DIRECTIONS:
Wherever the string "shared" occurs in a line of these records, report that line.

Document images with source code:

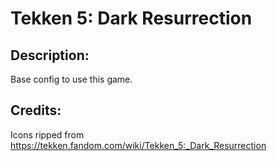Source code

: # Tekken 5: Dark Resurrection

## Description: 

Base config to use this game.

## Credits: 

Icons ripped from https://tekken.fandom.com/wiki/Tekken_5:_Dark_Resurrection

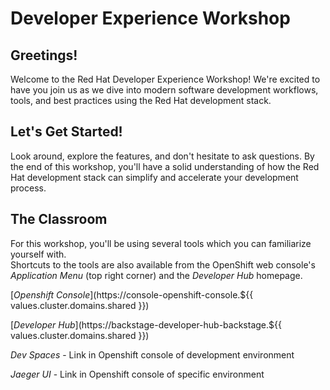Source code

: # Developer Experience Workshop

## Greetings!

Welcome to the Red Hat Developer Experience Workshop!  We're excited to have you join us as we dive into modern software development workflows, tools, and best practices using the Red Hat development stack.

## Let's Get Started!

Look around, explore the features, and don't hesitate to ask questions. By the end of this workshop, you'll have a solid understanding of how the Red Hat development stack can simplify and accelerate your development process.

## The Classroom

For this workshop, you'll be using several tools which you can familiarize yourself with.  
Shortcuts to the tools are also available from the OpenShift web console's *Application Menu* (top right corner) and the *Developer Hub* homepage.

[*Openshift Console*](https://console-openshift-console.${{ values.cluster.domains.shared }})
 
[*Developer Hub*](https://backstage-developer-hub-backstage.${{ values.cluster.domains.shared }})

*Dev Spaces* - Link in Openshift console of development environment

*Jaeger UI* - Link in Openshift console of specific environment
--
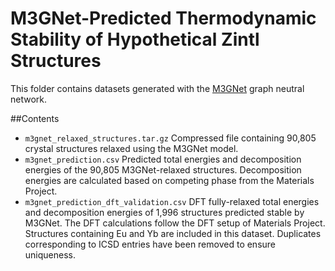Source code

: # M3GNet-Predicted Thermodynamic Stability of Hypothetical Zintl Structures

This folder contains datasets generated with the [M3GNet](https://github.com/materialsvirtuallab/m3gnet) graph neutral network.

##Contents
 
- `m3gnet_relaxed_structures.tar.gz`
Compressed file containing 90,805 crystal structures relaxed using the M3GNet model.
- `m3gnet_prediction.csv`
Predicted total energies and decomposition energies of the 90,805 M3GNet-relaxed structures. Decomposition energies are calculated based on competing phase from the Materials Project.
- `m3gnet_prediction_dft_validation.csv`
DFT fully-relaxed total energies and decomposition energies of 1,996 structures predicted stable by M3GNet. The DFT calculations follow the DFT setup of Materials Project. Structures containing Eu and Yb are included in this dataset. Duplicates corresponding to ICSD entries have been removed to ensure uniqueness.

YOUR SOLUTION:
[*Openshift Console*](https://console-openshift-console.${{ values.cluster.domains.shared }})
[*Developer Hub*](https://backstage-developer-hub-backstage.${{ values.cluster.domains.shared }})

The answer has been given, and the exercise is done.